**What the task asks:**
Leave every image behind and restate the data word for word.

**Material for this exercise:**
★ ★ ★ ★ ★ ★ ★

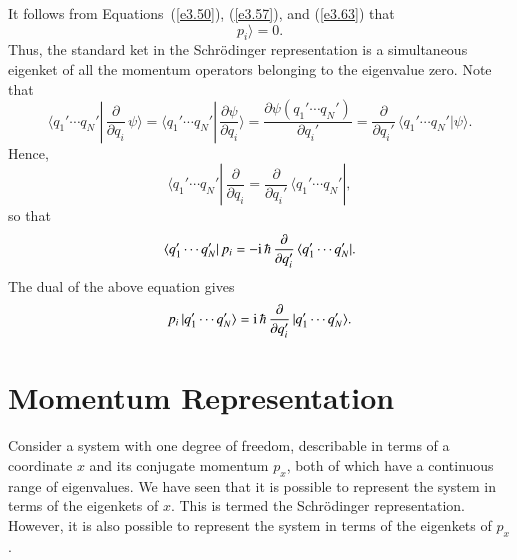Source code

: It follows from Equations~(\ref{e3.50}), (\ref{e3.57}), and (\ref{e3.63}) that
\begin{equation}
p_i \rangle = 0.
\end{equation}
Thus, the standard ket in the Schr\"{o}dinger representation is a simultaneous eigenket
of all the momentum operators belonging to the eigenvalue zero. Note that
\begin{equation}
\langle q_1'\cdots q_N'|\,\frac{\partial}{\partial q_i}\, \psi\rangle = 
\langle q_1'\cdots q_N'| \,\frac{\partial \psi}{\partial q_i}\rangle 
=\frac{\partial \psi(q_1'\cdots q_N')}{\partial q_i'} = \frac{\partial }
{\partial q_i'}\,\langle q_1'\cdots q_N'|\psi\rangle.
\end{equation}
Hence,
\begin{equation}
\langle q_1'\cdots q_N'|\, \frac{\partial}{\partial q_i} = 
\frac{\partial}{\partial q_i'}\, \langle q_1'\cdots q_N'|,
\end{equation}
so that
\begin{equation}\label{e3.67}
\langle q_1'\cdots q_N'|\, p_i = -{\rm i}\,\hbar\,\frac{\partial}{\partial q_i'}\,
\langle q_1'\cdots q_N'|.
\end{equation}
The dual of the above equation gives
\begin{equation}
p_i\,|q_1'\cdots q_N'\rangle = {\rm i}\,\hbar\,\frac{\partial}{\partial q_i'}\, |q_1'\cdots
q_N'\rangle.
\end{equation}

\section{Momentum Representation}
Consider a system with one degree of freedom, describable in terms of a coordinate
$x$ and its conjugate momentum $p_x$, both of which have a continuous range of
eigenvalues. We have seen that it is possible to represent the system in terms
of the eigenkets of $x$. 
This is termed the Schr\"{o}dinger representation.
However, it is also possible to represent the system in 
terms of the eigenkets of $p_x$. 

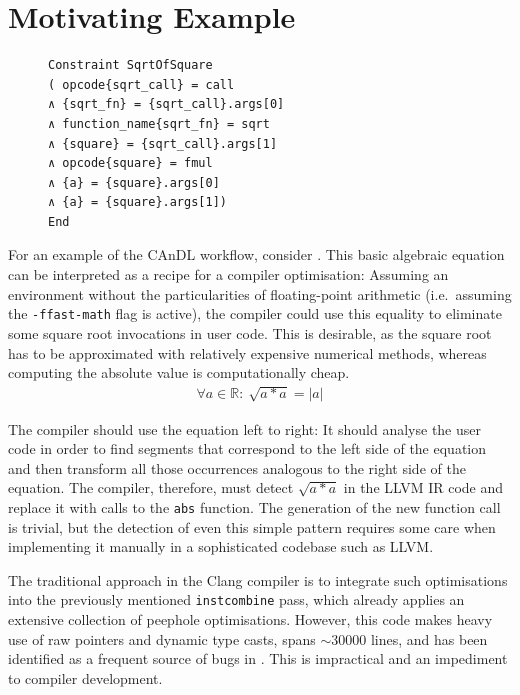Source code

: \section{Motivating Example}

\begin{figure}[b]
\centering
\begin{minipage}[t]{0.68\textwidth}
\begin{lstlisting}[language=CAnDL,label={fig:candlspec},caption=
   {The left side of \Cref{fig:root} as specified in CAnDL}]
Constraint SqrtOfSquare
( opcode{sqrt_call} = call
∧ {sqrt_fn} = {sqrt_call}.args[0]
∧ function_name{sqrt_fn} = sqrt
∧ {square} = {sqrt_call}.args[1]
∧ opcode{square} = fmul
∧ {a} = {square}.args[0]
∧ {a} = {square}.args[1])
End
\end{lstlisting}
\end{minipage}
\end{figure}

    For an example of the CAnDL workflow, consider .
    This basic algebraic equation can be interpreted as a recipe for a compiler
    optimisation:
    Assuming an environment without the particularities of floating-point
    arithmetic (i.e.\ assuming the \texttt{-ffast-math} flag is active), the
    compiler could use this equality to eliminate some square root invocations
    in user code.
    This is desirable, as the square root has to be approximated with relatively
    expensive numerical methods, whereas computing the absolute value is
    computationally cheap.
    \begin{align}
    \label{fig:root}
    \forall a\in \mathbb{R}\colon\ \sqrt{a*a}=|a|
    \end{align}

    The compiler should use the equation left to right:
    It should analyse the user code in order to find segments that correspond to
    the left side of the equation and then transform all those occurrences
    analogous to the right side of the equation.
    The compiler, therefore, must detect $\sqrt{a*a}$ in the LLVM IR code and
    replace it with calls to the \texttt{abs} function.
    The generation of the new function call is trivial, but the detection of
    even this simple pattern requires some care when implementing it manually in
    a sophisticated codebase such as LLVM.

    The traditional approach in the Clang compiler is to integrate such
    optimisations into the previously mentioned \texttt{instcombine} pass, which
    already applies an extensive collection of peephole optimisations.
    However, this code makes heavy use of raw pointers and dynamic type casts,
    spans $\sim30000$ lines, and has been identified as a frequent source of
    bugs in
    \citet{Menendez:2017:ADP:3062341.3062372,Yang:2011:FUB:1993316.1993532}.
    This is impractical and an impediment to compiler development.

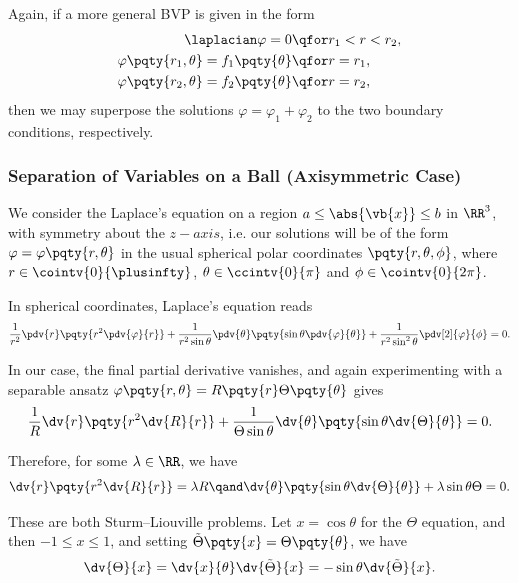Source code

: {Again, if a more general BVP is given in the form
\begin{subequations}
    \begin{align}
        \laplacian \varphi = 0 &\qfor r_1 < r < r_2, \\
        \varphi\pqty{r_1, \theta} = f_1\pqty{\theta} &\qfor r = r_1, \\
        \varphi\pqty{r_2, \theta} = f_2\pqty{\theta} &\qfor r = r_2,
    \end{align}
\end{subequations}
then we may superpose the solutions \(\varphi = \varphi_1 + \varphi_2\) to the two boundary conditions, respectively.

\subsubsection{Separation of Variables on a Ball (Axisymmetric Case)}

We consider the Laplace's equation on a region \(a \leq \abs{\vb{x}} \leq b\) in \(\RR^3\), with symmetry about the \(z-axis\), i.e. our solutions will be of the form \(\varphi = \varphi\pqty{r, \theta}\) in the usual spherical polar coordinates \(\pqty{r, \theta, \phi}\), where \(r \in \cointv{0}{\plusinfty}\), \(\theta \in \ccintv{0}{\pi}\) and \(\phi \in \cointv{0}{2 \pi}\).

In spherical coordinates, Laplace's equation reads
\begin{equation}
    \frac{1}{r^2} \pdv{r} \pqty{r^2 \pdv{\varphi}{r}} + \frac{1}{r^2 \sin \theta} \pdv{\theta} \pqty{\sin \theta \pdv{\varphi}{\theta}} + \frac{1}{r^2 \sin^2 \theta} \pdv[2]{\varphi}{\phi} = 0.
\end{equation}

In our case, the final partial derivative vanishes, and again experimenting with a separable ansatz \(\varphi\pqty{r, \theta} = R\pqty{r} \Theta\pqty{\theta}\) gives
\begin{equation}
    \frac{1}{R} \dv{r} \pqty{r^2 \dv{R}{r}} + \frac{1}{\Theta \sin \theta} \dv{\theta} \pqty{\sin \theta \dv{\Theta}{\theta}} = 0.
\end{equation}

Therefore, for some \(\lambda \in \RR\), we have
\begin{equation}
    \dv{r} \pqty{r^2 \dv{R}{r}} = \lambda R \qand \dv{\theta} \pqty{\sin \theta \dv{\Theta}{\theta}} + \lambda \sin \theta \Theta = 0.
\end{equation}

These are both Sturm--Liouville problems. Let \(x = \cos \theta\) for the \(\Theta\) equation, and then \(-1 \leq x \leq 1\), and setting \(\tilde{\Theta} 
\pqty{x} = \Theta\pqty{\theta}\), we have
\begin{equation}
    \dv{\Theta}{x} = \dv{x}{\theta} \dv{\tilde{\Theta}}{x} = - \sin \theta \dv{\tilde{\Theta}}{x}.
\end{equation} 

}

★ ★ ★ ★ ★ ★ ★

**Output:**
Source code

: It follows from Equations~(\ref{e3.50}), (\ref{e3.57}), and (\ref{e3.63}) that
\begin{equation}
p_i \rangle = 0.
\end{equation}
Thus, the standard ket in the Schr\"{o}dinger representation is a simultaneous eigenket
of all the momentum operators belonging to the eigenvalue zero. Note that
\begin{equation}
\langle q_1'\cdots q_N'|\,\frac{\partial}{\partial q_i}\, \psi\rangle = 
\langle q_1'\cdots q_N'| \,\frac{\partial \psi}{\partial q_i}\rangle 
=\frac{\partial \psi(q_1'\cdots q_N')}{\partial q_i'} = \frac{\partial }
{\partial q_i'}\,\langle q_1'\cdots q_N'|\psi\rangle.
\end{equation}
Hence,
\begin{equation}
\langle q_1'\cdots q_N'|\, \frac{\partial}{\partial q_i} = 
\frac{\partial}{\partial q_i'}\, \langle q_1'\cdots q_N'|,
\end{equation}
so that
\begin{equation}\label{e3.67}
\langle q_1'\cdots q_N'|\, p_i = -{\rm i}\,\hbar\,\frac{\partial}{\partial q_i'}\,
\langle q_1'\cdots q_N'|.
\end{equation}
The dual of the above equation gives
\begin{equation}
p_i\,|q_1'\cdots q_N'\rangle = {\rm i}\,\hbar\,\frac{\partial}{\partial q_i'}\, |q_1'\cdots
q_N'\rangle.
\end{equation}

\section{Momentum Representation}
Consider a system with one degree of freedom, describable in terms of a coordinate
$x$ and its conjugate momentum $p_x$, both of which have a continuous range of
eigenvalues. We have seen that it is possible to represent the system in terms
of the eigenkets of $x$. 
This is termed the Schr\"{o}dinger representation.
However, it is also possible to represent the system in 
terms of the eigenkets of $p_x$. 

Source code

: \section{Motivating Example}

\begin{figure}[b]
\centering
\begin{minipage}[t]{0.68\textwidth}
\begin{lstlisting}[language=CAnDL,label={fig:candlspec},caption=
   {The left side of \Cref{fig:root} as specified in CAnDL}]
Constraint SqrtOfSquare
( opcode{sqrt_call} = call
∧ {sqrt_fn} = {sqrt_call}.args[0]
∧ function_name{sqrt_fn} = sqrt
∧ {square} = {sqrt_call}.args[1]
∧ opcode{square} = fmul
∧ {a} = {square}.args[0]
∧ {a} = {square}.args[1])
End
\end{lstlisting}
\end{minipage}
\end{figure}

    For an example of the CAnDL workflow, consider .
    This basic algebraic equation can be interpreted as a recipe for a compiler
    optimisation:
    Assuming an environment without the particularities of floating-point
    arithmetic (i.e.\ assuming the \texttt{-ffast-math} flag is active), the
    compiler could use this equality to eliminate some square root invocations
    in user code.
    This is desirable, as the square root has to be approximated with relatively
    expensive numerical methods, whereas computing the absolute value is
    computationally cheap.
    \begin{align}
    \label{fig:root}
    \forall a\in \mathbb{R}\colon\ \sqrt{a*a}=|a|
    \end{align}

    The compiler should use the equation left to right:
    It should analyse the user code in order to find segments that correspond to
    the left side of the equation and then transform all those occurrences
    analogous to the right side of the equation.
    The compiler, therefore, must detect $\sqrt{a*a}$ in the LLVM IR code and
    replace it with calls to the \texttt{abs} function.
    The generation of the new function call is trivial, but the detection of
    even this simple pattern requires some care when implementing it manually in
    a sophisticated codebase such as LLVM.

    The traditional approach in the Clang compiler is to integrate such
    optimisations into the previously mentioned \texttt{instcombine} pass, which
    already applies an extensive collection of peephole optimisations.
    However, this code makes heavy use of raw pointers and dynamic type casts,
    spans $\sim30000$ lines, and has been identified as a frequent source of
    bugs in
    \citet{Menendez:2017:ADP:3062341.3062372,Yang:2011:FUB:1993316.1993532}.
    This is impractical and an impediment to compiler development.

Source code

: {Again, if a more general BVP is given in the form
\begin{subequations}
    \begin{align}
        \laplacian \varphi = 0 &\qfor r_1 < r < r_2, \\
        \varphi\pqty{r_1, \theta} = f_1\pqty{\theta} &\qfor r = r_1, \\
        \varphi\pqty{r_2, \theta} = f_2\pqty{\theta} &\qfor r = r_2,
    \end{align}
\end{subequations}
then we may superpose the solutions \(\varphi = \varphi_1 + \varphi_2\) to the two boundary conditions, respectively.

\subsubsection{Separation of Variables on a Ball (Axisymmetric Case)}

We consider the Laplace's equation on a region \(a \leq \abs{\vb{x}} \leq b\) in \(\RR^3\), with symmetry about the \(z-axis\), i.e. our solutions will be of the form \(\varphi = \varphi\pqty{r, \theta}\) in the usual spherical polar coordinates \(\pqty{r, \theta, \phi}\), where \(r \in \cointv{0}{\plusinfty}\), \(\theta \in \ccintv{0}{\pi}\) and \(\phi \in \cointv{0}{2 \pi}\).

In spherical coordinates, Laplace's equation reads
\begin{equation}
    \frac{1}{r^2} \pdv{r} \pqty{r^2 \pdv{\varphi}{r}} + \frac{1}{r^2 \sin \theta} \pdv{\theta} \pqty{\sin \theta \pdv{\varphi}{\theta}} + \frac{1}{r^2 \sin^2 \theta} \pdv[2]{\varphi}{\phi} = 0.
\end{equation}

In our case, the final partial derivative vanishes, and again experimenting with a separable ansatz \(\varphi\pqty{r, \theta} = R\pqty{r} \Theta\pqty{\theta}\) gives
\begin{equation}
    \frac{1}{R} \dv{r} \pqty{r^2 \dv{R}{r}} + \frac{1}{\Theta \sin \theta} \dv{\theta} \pqty{\sin \theta \dv{\Theta}{\theta}} = 0.
\end{equation}

Therefore, for some \(\lambda \in \RR\), we have
\begin{equation}
    \dv{r} \pqty{r^2 \dv{R}{r}} = \lambda R \qand \dv{\theta} \pqty{\sin \theta \dv{\Theta}{\theta}} + \lambda \sin \theta \Theta = 0.
\end{equation}

These are both Sturm--Liouville problems. Let \(x = \cos \theta\) for the \(\Theta\) equation, and then \(-1 \leq x \leq 1\), and setting \(\tilde{\Theta} 
\pqty{x} = \Theta\pqty{\theta}\), we have
\begin{equation}
    \dv{\Theta}{x} = \dv{x}{\theta} \dv{\tilde{\Theta}}{x} = - \sin \theta \dv{\tilde{\Theta}}{x}.
\end{equation} 

}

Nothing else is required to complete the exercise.